When I expected a simple “I’m not as bad as you think I am” romance between the two main characters, Blake added suspense to the budding romance, giving Zach plenty of opportunities to appear the knight for her. There were times when I didn’t really know who was causing trouble in Kristen’s life or what Zach’s many secrets were. The magic/fight scenes were fast paced and engaging, and one of my favorite parts was Kristen’s first real date. When she had Zach pick her up at the library so her father wouldn’t know, it took me back to my early dating days when the “bad boy” and I would meet somewhere besides my home so we could go out.

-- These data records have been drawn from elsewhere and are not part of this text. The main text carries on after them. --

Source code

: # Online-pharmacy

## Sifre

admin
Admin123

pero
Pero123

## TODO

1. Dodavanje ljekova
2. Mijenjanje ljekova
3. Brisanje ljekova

I haven’t picked up a YA book since I hopped on the bandwagon and read Twilight several years ago. While I definitely would have devoured this light supernatural romance as a teenager, I also enjoyed reading it as an adult. I’d be comfortable recommending it to my 14 year old niece, as well as any adult that enjoys a little suspense mixed in with a trip down memory lane to what it felt like to really like that first boy in high school, to anticipate that first kiss that played so perfectly in your mind. The world that Blake created was unique, from the witch council that everyone feared to the way the girls wove their spells. I found Crushed to be an enjoyable read overall and look forward to reading more from this author.
Charming and fun, but strictly for a specific audience, i.e., light romance (no sex as the characters are underage), paranormal aspects, suspense and for those that enjoy sarcastic teen witches and brooding boys finding love in the locker covered hallways in high school. This book is available on both Smashwords and Amazon.